2 LE CADRE CONSTITUTIONNEL DES POURSUITES FÉDÉRALES

2.1 Introduction

Jusqu'en 1969, la définition de « procureur général » du Code criminel était presque muette sur le rôle du procureur général du Canada dans les poursuites pénales. On le désignait seulement comme procureur général des Territoires du Nord-Ouest et du territoire du Yukon.

Une modification apportée au Code en 1969 a conféré au procureur général du Canada compétence à l'égard des poursuites intentées à la demande du gouvernement du Canada relativement aux infractions crées par les lois fédérales autres que le Code criminel. Cette modification permettait à la Couronne fédérale de mener des poursuites relatives à des infractions comme le trafic de drogue et l'évasion fiscale. Les provinces ont contesté la modification devant les tribunaux en prétendant que le paragraphe 92(14) de la Loi constitutionnelle de 1867 leur conférait la compétence législative exclusive sur les poursuites et que la modification était, de ce fait, inconstitutionnelle.

En 1976, la Cour suprême du Canada a été appelée à décider si, au regard de poursuites menées par la Couronne fédérale pour une infraction à la Loi sur les stupéfiants, la définition de « procureur général » contenue au Code criminel est conforme aux pouvoirs constitutionnels du ParlementNote de bas de page 1. La Cour a statué que la validité constitutionnelle de la Loi sur les stupéfiants ne dépendait pas du paragraphe 91(27) de la Loi constitutionnelle de 1867 et que, par conséquent, le Parlement pouvait conférer au procureur général du Canada ce rôle de poursuivant.

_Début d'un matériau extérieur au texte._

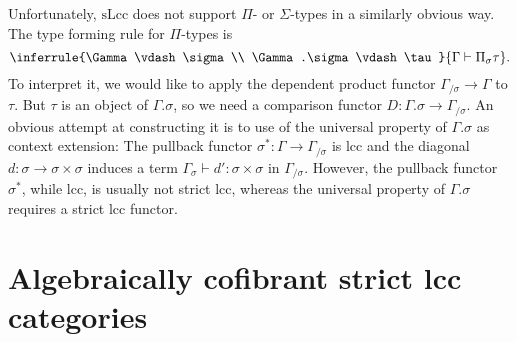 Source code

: \documentclass{article}
\begin{document}
Unfortunately, $\mathrm{sLcc}$ does not support $\Pi$- or $\Sigma$-types in a similarly obvious way.
The type forming rule for $\Pi$-types is
\begin{equation}
  \inferrule
  {\Gamma \vdash \sigma \\ \Gamma.\sigma \vdash \tau}
  {\Gamma \vdash \Pi_\sigma \tau}.
\end{equation}
To interpret it, we would like to apply the dependent product functor $\Gamma_{/ \sigma} \rightarrow \Gamma$ to $\tau$.
But $\tau$ is an object of $\Gamma.\sigma$, so we need a comparison functor $D : \Gamma.\sigma \rightarrow \Gamma_{/ \sigma}$.
An obvious attempt at constructing it is to use of the universal property of $\Gamma.\sigma$ as context extension:
The pullback functor $\sigma^* : \Gamma \rightarrow \Gamma_{/ \sigma}$ is lcc and the diagonal $d : \sigma \rightarrow \sigma \times \sigma$ induces a term $\Gamma_{\sigma} \vdash d' : \sigma \times \sigma$ in $\Gamma_{/ \sigma}$.
However, the pullback functor $\sigma^*$, while lcc, is usually not strict lcc, whereas the universal property of $\Gamma.\sigma$ requires a strict lcc functor.

\section{Algebraically cofibrant strict lcc categories}
\label{sec:algebraically-cofibrant}
\end{document}
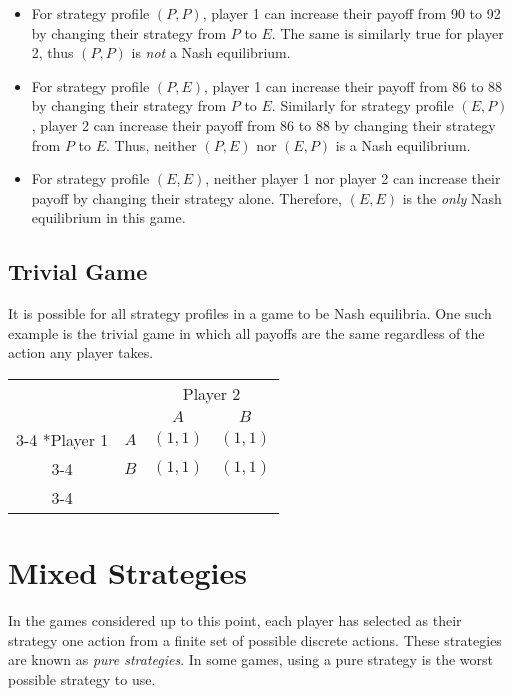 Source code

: \documentclass[twoside]{article}
\begin{document}
\begin{itemize}
\item For strategy profile $(P, P)$, player 1 can increase their payoff from 90 to 92 by changing their strategy from $P$ to $E$. The same is similarly true for player 2, thus $(P, P)$ is \textit{not} a Nash equilibrium.

\item For strategy profile $(P, E)$, player 1 can increase their payoff from 86 to 88 by changing their strategy from $P$ to $E$. Similarly for strategy profile $(E, P)$, player 2 can increase their payoff from 86 to 88 by changing their strategy from $P$ to $E$. Thus, neither $(P, E)$ nor $(E, P)$ is a Nash equilibrium.

\item For strategy profile $(E, E)$, neither player 1 nor player 2 can increase their payoff by changing their strategy alone. Therefore, $(E, E)$ is the \textit{only} Nash equilibrium in this game.
\end{itemize}

\subsection{Trivial Game}
It is possible for all strategy profiles in a game to be Nash equilibria. One such example is the trivial game in which all payoffs are the same regardless of the action any player takes.

\begin{table}[h]
\centering
\renewcommand{\arraystretch}{1.5}
\begin{tabular}{cr|c|c|}
& \multicolumn{1}{c}{} & \multicolumn{2}{c}{Player 2} \\
& \multicolumn{1}{c}{} & \multicolumn{1}{c}{$A$} & \multicolumn{1}{c}{$B$} \\ \cline{3-4}
\multirow{2}*{Player 1}  & $A$ & $(1, 1)$ & $(1, 1)$ \\ \cline{3-4}
& $B$ & $(1, 1)$ & $(1, 1)$ \\ \cline{3-4}
\end{tabular}
\end{table}

\section{Mixed Strategies}
In the games considered up to this point, each player has selected as their strategy one action from a finite set of possible discrete actions. These strategies are known as \textit{pure strategies}. In some games, using a pure strategy is the worst possible strategy to use.
\end{document}
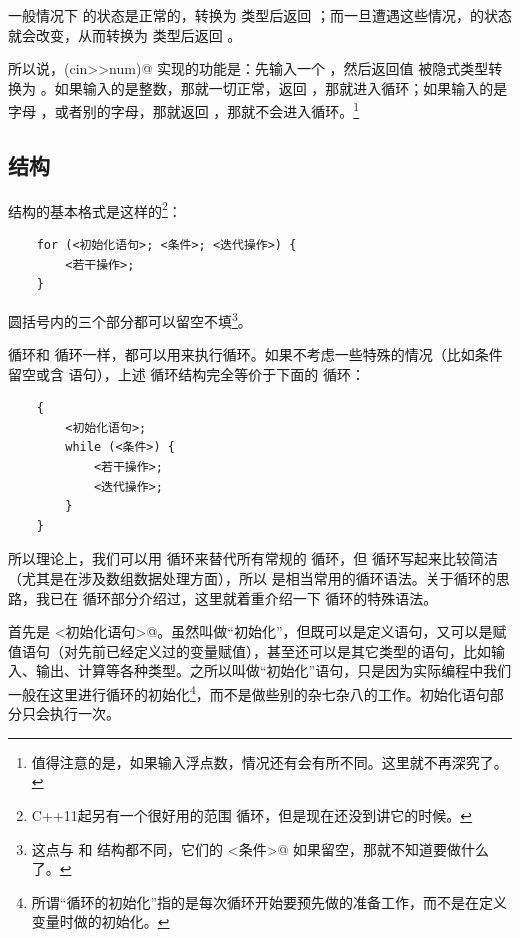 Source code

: 一般情况下 \lstinline@cin@ 的状态是正常的，转换为 \lstinline@bool@ 类型后返回 \lstinline@true@；而一旦遭遇这些情况，\lstinline@cin@ 的状态就会改变，从而转换为 \lstinline@bool@ 类型后返回 \lstinline@false@。\par
所以说，\lstinline@while(cin>>num)@ 实现的功能是：先输入一个 \lstinline@num@，然后返回值 \lstinline@cin@ 被隐式类型转换为 \lstinline@bool@。如果输入的是整数，那就一切正常，返回 \lstinline@true@，那就进入循环；如果输入的是字母 \lstinline@q@ ，或者别的字母，那就返回 \lstinline@false@，那就不会进入循环。\footnote{值得注意的是，如果输入浮点数，情况还有会有所不同。这里就不再深究了。}\par
\subsection*{\lstinline@for@ 结构}
\lstinline@for@ 结构的基本格式是这样的\footnote{C++11起另有一个很好用的范围 \lstinline@for@ 循环，但是现在还没到讲它的时候。}：
\begin{lstlisting}
    for (<初始化语句>; <条件>; <迭代操作>) {
        <若干操作>;
    }
\end{lstlisting}
\lstinline@for@ 圆括号内的三个部分都可以留空不填\footnote{这点与 \lstinline@if@ 和 \lstinline@while@ 结构都不同，它们的 \lstinline@<条件>@ 如果留空，那就不知道要做什么了。}。\par
\lstinline@for@ 循环和 \lstinline@while@ 循环一样，都可以用来执行循环。如果不考虑一些特殊的情况（比如条件留空或含 \lstinline@continue@ 语句），上述 \lstinline@for@ 循环结构完全等价于下面的 \lstinline@while@ 循环：
\begin{lstlisting}
    {
        <初始化语句>;
        while (<条件>) {
            <若干操作>;
            <迭代操作>;
        }
    }
\end{lstlisting}\par
所以理论上，我们可以用 \lstinline@while@ 循环来替代所有常规的 \lstinline@for@ 循环，但 \lstinline@for@ 循环写起来比较简洁（尤其是在涉及数组数据处理方面），所以 \lstinline@for@ 是相当常用的循环语法。关于循环的思路，我已在 \lstinline@while@ 循环部分介绍过，这里就着重介绍一下 \lstinline@for@ 循环的特殊语法。\par
首先是 \lstinline@<初始化语句>@。虽然叫做``初始化''，但既可以是定义语句，又可以是赋值语句（对先前已经定义过的变量赋值），甚至还可以是其它类型的语句，比如输入、输出、计算等各种类型。之所以叫做``初始化''语句，只是因为实际编程中我们一般在这里进行循环的初始化\footnote{所谓``循环的初始化''指的是每次循环开始要预先做的准备工作，而不是在定义变量时做的初始化。}，而不是做些别的杂七杂八的工作。初始化语句部分只会执行一次。\par
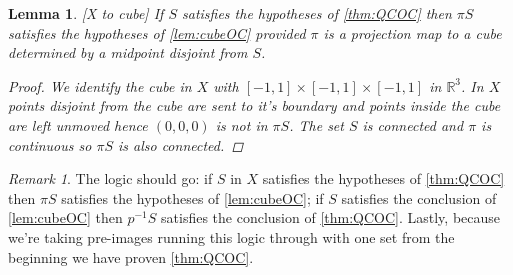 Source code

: \documentclass{article}
\theoremstyle{mystyle}
\newtheorem{lem}{Lemma}[section]
\theoremstyle{remark}
\newtheorem{rmk}{Remark}[section]
\begin{document}
\begin{lem}
	\label{lem:Xtocube}
	[X to cube]
	If \(S\) satisfies the hypotheses of \ref{thm:QCOC} then \(\pi S\) satisfies the hypotheses of \ref{lem:cubeOC} provided \(\pi\) is a projection map to a cube determined by a midpoint disjoint from \(S\).
\begin{proof}
	We identify the cube in \(X\) with \([-1,1] \times [-1,1] \times [-1,1]\)  in \(\mathbb{R}^{3}\). In \(X\) points disjoint from the cube are sent to it's boundary and points inside the cube are left unmoved hence \((0,0,0)\) is not in \(\pi S\). The set \(S\) is connected and \(\pi\) is continuous so \(\pi S\) is also connected.  
			
\end{proof}
	


\end{lem}

\begin{rmk}
The logic should go: if \(S\) in \(X\) satisfies the hypotheses of \ref{thm:QCOC} then \(\pi S\) satisfies the hypotheses of \ref{lem:cubeOC}; if \(S\) satisfies the conclusion of \ref{lem:cubeOC} then \(p^{-1} S\) satisfies the conclusion of \ref{thm:QCOC}. Lastly, because we're taking pre-images running this logic through with one set from the beginning we have proven \ref{thm:QCOC}.
\end{rmk}
\end{document}
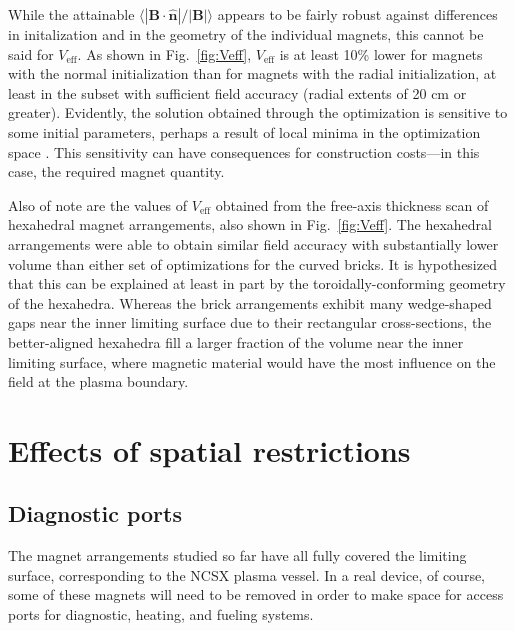 \documentclass[11pt,onecolumn]{article}
\newcommand{\relbnorm}{\langle|\mathbf{B}\cdot\hat{\mathbf{n}}|
                       /|\mathbf{B}|\rangle}
\begin{document}
While the attainable $\relbnorm$ appears to be fairly robust against differences
in initalization and in the geometry of the individual magnets, this cannot
be said for $V_\text{eff}$. As shown in Fig.~\ref{fig:Veff}, $V_\text{eff}$
is at least 10\% lower for magnets with the normal initialization than 
for magnets with the radial initialization, at least in the subset with 
sufficient field accuracy (radial extents of 20 cm or greater). Evidently,
the solution obtained through the optimization is sensitive to some initial
parameters, perhaps a result of local minima in the optimization 
space \cite{zhu2020b}. This sensitivity can have consequences for construction 
costs---in this case, the required magnet quantity.

Also of note are the values of $V_\text{eff}$ obtained from the free-axis
thickness scan of hexahedral magnet arrangements, also shown in 
Fig.~\ref{fig:Veff}. The hexahedral arrangements were able to
obtain similar field accuracy with substantially lower volume than 
either set of optimizations for the curved bricks. It is hypothesized that
this can be explained at least in part by the toroidally-conforming geometry
of the hexahedra. Whereas the brick arrangements exhibit many wedge-shaped
gaps near the inner limiting surface due to their rectangular cross-sections, 
the better-aligned hexahedra fill a larger fraction of the volume near the
inner limiting surface, where magnetic material would have the most influence 
on the field at the plasma boundary.

\section{Effects of spatial restrictions}
\label{sect:restrictions}

\subsection{Diagnostic ports}
\label{ssect:ports}

The magnet arrangements studied so far have all fully covered the limiting
surface, corresponding to the NCSX plasma vessel. In a real device, of course,
some of these magnets will need to be removed in order to make space for 
access ports for diagnostic, heating, and fueling systems.
\end{document}
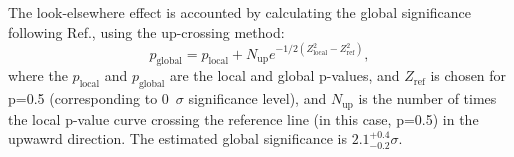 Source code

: The look-elsewhere effect is accounted by calculating the global significance
following Ref.\cite{global-significance}, using the up-crossing method:
\[ p_\text{global} = p_\text{local} +  N_\text{up} e^{-1/2(Z^2_\text{local} - Z^2_\text{ref})},
\]
where the $p_\text{local}$ and $p_\text{global}$ are the local and global p-values, and
$Z_\text{ref}$ is chosen for p=0.5 (corresponding to 0~$\sigma$ significance level), 
and $N_\text{up}$ is the number of times the local p-value curve crossing the reference line (in this case,
p=0.5) in the upwawrd direction.
The estimated global significance is $2.1^{+0.4}_{-0.2} \sigma$.
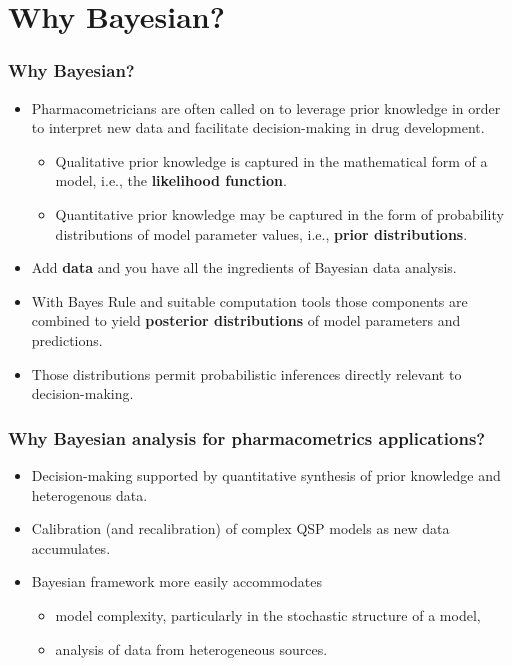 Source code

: \documentclass[handout]{beamer}
\begin{document}
\section{Why Bayesian?}

\begin{frame}
  \frametitle{Why Bayesian?}

  \begin{itemize}
  \item<1-> Pharmacometricians are often called on to leverage prior knowledge
  in order to interpret new data and facilitate decision-making in
  drug development.
  \begin{itemize}
  \item<2-> Qualitative prior knowledge is captured in the mathematical
    form of a model, i.e., the \textcolor{mrggreen}{\bf likelihood function}.
  \item<3-> Quantitative prior knowledge may be captured in the form of
    probability distributions of model parameter values, i.e.,
    \textcolor{mrggreen}{\bf prior
    distributions}.
  \end{itemize}
  \item<4-> Add \textcolor{mrggreen}{\bf data} and you have all the ingredients of Bayesian data
    analysis.
\item<5-> With Bayes Rule and suitable computation tools those components
  are combined to yield \textcolor{mrggreen}{\bf posterior distributions} of model parameters
  and predictions.
\item<5-> Those distributions permit probabilistic inferences directly
  relevant to decision-making.
  \end{itemize}

\end{frame}

\begin{frame}
  \frametitle{Why Bayesian analysis for pharmacometrics applications?}
  
  \begin{itemize}
  \item Decision-making supported by quantitative synthesis of prior
    knowledge and heterogenous data.
  \item Calibration (and recalibration) of complex QSP models as new
    data accumulates.
  \item Bayesian framework more easily accommodates
    \begin{itemize}
    \item model complexity, particularly in the stochastic structure
      of a model,
    \item analysis of data from heterogeneous sources.
    \end{itemize}
  \end{itemize}

\end{frame}
\end{document}
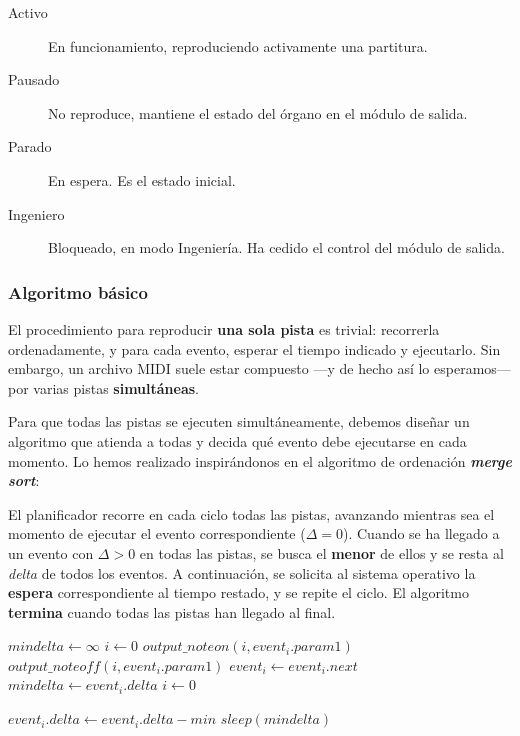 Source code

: \smallskip

\begin{description}
	\item[Activo] En funcionamiento, reproduciendo activamente una partitura.
	\item[Pausado] No reproduce, mantiene el estado del órgano en el módulo de salida.
	\item[Parado] En espera. Es el estado inicial.
	\item[Ingeniero] Bloqueado, en modo Ingeniería. Ha cedido el control del módulo de salida.
\end{description}

\subsubsection{Algoritmo básico}

El procedimiento para reproducir \textbf{una sola pista} es trivial: recorrerla ordenadamente, y para cada evento, esperar el tiempo indicado y ejecutarlo. Sin embargo, un archivo \acrshort{MIDI} suele estar compuesto ---y de hecho así lo esperamos--- por varias pistas \textbf{simultáneas}.

Para que todas las pistas se ejecuten simultáneamente, debemos diseñar un algoritmo que atienda a todas y decida qué evento debe ejecutarse en cada momento. Lo hemos realizado inspirándonos en el algoritmo de ordenación \textbf{\textit{merge sort}}:

El planificador recorre en cada ciclo todas las pistas, avanzando mientras sea el momento de ejecutar el evento correspondiente ($\Delta=0$). Cuando se ha llegado a un evento con $\Delta > 0$ en todas las pistas, se busca el \textbf{menor} de ellos y se resta al \textit{delta} de todos los eventos. A continuación, se solicita al sistema operativo la \textbf{espera} correspondiente al tiempo restado, y se repite el ciclo. El algoritmo \textbf{termina} cuando todas las pistas han llegado al final.

\smallskip

\begin{algorithmic}
	\LOOP
		\STATE $mindelta \gets \infty$
		\STATE $i\gets 0$
					\STATE $output\_noteon(i, event_i.param1)$
				\ELSE 
						\STATE $output\_noteoff (i, event_i.param1)$
					\ENDIF
				\ENDIF
				\STATE $event_i \gets event_i.next$
			\ENDWHILE
				\STATE $mindelta \gets event_i.delta$
			\ENDIF
		\ENDWHILE
		\STATE $i \gets 0$
		
			\STATE $event_i.delta \gets event_i.delta - min$
		\ENDWHILE
		\STATE $sleep (mindelta)$
	\ENDLOOP
\end{algorithmic}

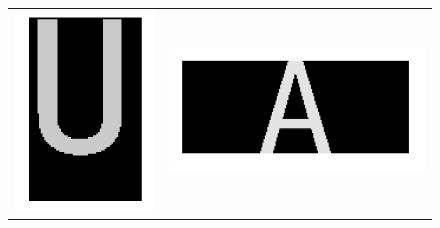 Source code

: \documentclass[a4paper,12pt,titlepage]{report}
\begin{document}
	\begin{figure}[h!]
		\begin{center}
			\begin{tabular}{cc}
			\includegraphics[scale=0.12]{../illus/tuile.png} &
			\includegraphics[scale=0.18]{../illus/2ech.png} \\	

\end{tabular}
\end{center}
\end{figure}
\end{document}
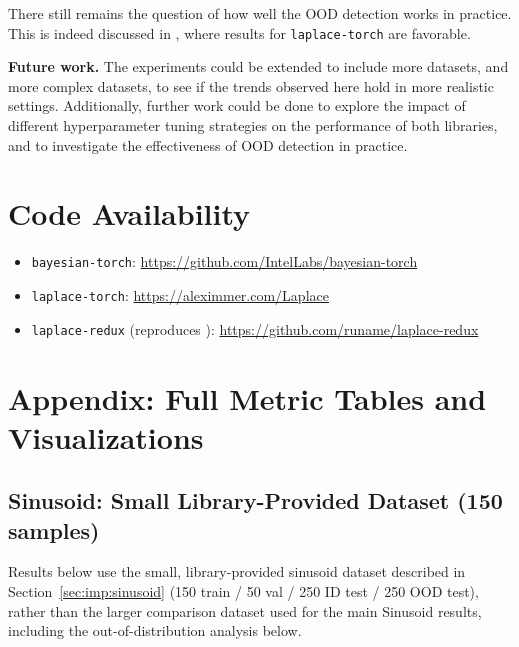 \documentclass[conference]{IEEEtran}
\begin{document}
There still remains the question of how well the OOD detection works in practice. This is
indeed discussed in \citet{daxberger2021laplace}, where results for \texttt{laplace-torch}
are favorable.

\textbf{Future work.} The experiments could be extended to include more datasets, and more
complex datasets, to see if the trends observed here hold in more realistic settings.
Additionally, further work could be done to explore the impact of different hyperparameter
tuning strategies on the performance of both libraries, and to investigate the
effectiveness of OOD detection in practice.

\section{Code Availability}
\label{sec:software}

\begin{itemize}[leftmargin=*]
	\item \texttt{bayesian-torch}:
	      \url{https://github.com/IntelLabs/bayesian-torch}
	\item \texttt{laplace-torch}:
	      \url{https://aleximmer.com/Laplace}
	\item \texttt{laplace-redux} (reproduces \citet{daxberger2021laplace}):
	      \url{https://github.com/runame/laplace-redux}
\end{itemize}

\appendix
\section{Appendix: Full Metric Tables and Visualizations}
\label{sec:app}

\subsection{Sinusoid: Small Library-Provided Dataset (150 samples)}
\label{sec:app:sinusoid_small}

Results below use the small, library-provided sinusoid dataset described in
Section~\ref{sec:imp:sinusoid} (150 train / 50 val / 250 ID test / 250 OOD test), rather
than the larger comparison dataset used for the main Sinusoid results, including the
out-of-distribution analysis below.
\end{document}
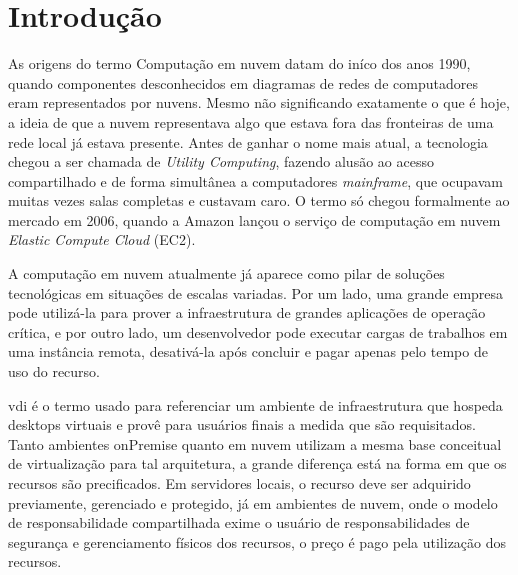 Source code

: 
\chapter{Introdução}
\label{cap:introducao}

As origens do termo Computação em nuvem datam do iníco dos anos 1990, quando componentes desconhecidos em diagramas de redes de computadores eram representados por nuvens. Mesmo não significando exatamente o que é hoje, a ideia de que a nuvem representava algo que estava fora das fronteiras de uma rede local já estava presente. Antes de ganhar o nome mais atual, a tecnologia chegou a ser chamada de \textit{Utility Computing}, fazendo alusão ao acesso compartilhado e de forma simultânea a computadores \textit{mainframe}, que ocupavam muitas vezes salas completas e custavam caro. O termo só chegou formalmente ao mercado em 2006, quando a Amazon lançou o serviço de computação em nuvem \textit{Elastic Compute Cloud} (EC2). \citep{cloudcomputingcambridge}

A computação em nuvem atualmente já aparece como pilar de soluções tecnológicas em situações de
escalas variadas. Por um lado, uma grande empresa pode utilizá-la para prover a infraestrutura de
grandes aplicações de operação crítica, e por outro lado, um desenvolvedor pode executar cargas de
trabalhos em uma instância remota, desativá-la após concluir e pagar apenas pelo tempo de uso do
recurso. \citep{taurioncloud}

\gls{vdi} é o termo usado para referenciar um ambiente de infraestrutura que hospeda \glspl{desktop} virtuais e provê para usuários finais a medida que são requisitados. Tanto ambientes \gls{onPremise} quanto em nuvem utilizam a mesma base conceitual de virtualização para tal arquitetura, a grande diferença está na forma em que os recursos são precificados. Em servidores locais, o recurso deve ser adquirido previamente, gerenciado e protegido, já em ambientes de nuvem, onde o modelo de responsabilidade compartilhada exime o usuário de responsabilidades de segurança e gerenciamento físicos dos recursos, o preço é pago pela utilização dos recursos. \citep{cloudcomputingcambridge}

La Cour n'a pas tranché, à cette occasion, la question de savoir si le Parlement pouvait donner au procureur général du Canada la responsabilité de mener des poursuites pour des infractions prévues par des lois dont la validité constitutionnelle repose sur le paragraphe 91(27). Elle a été appelée à le faire dans deux affaires en 1983. L'une portait sur une poursuite intentée en vertu de la Loi relative aux enquêtes sur les coalitionsNote de bas de page 2et l'autre, sur une poursuite intentée en vertu de la Loi sur les aliments et droguesNote de bas de page 3. Dans les deux cas, la poursuite a été menée au nom du procureur général du Canada.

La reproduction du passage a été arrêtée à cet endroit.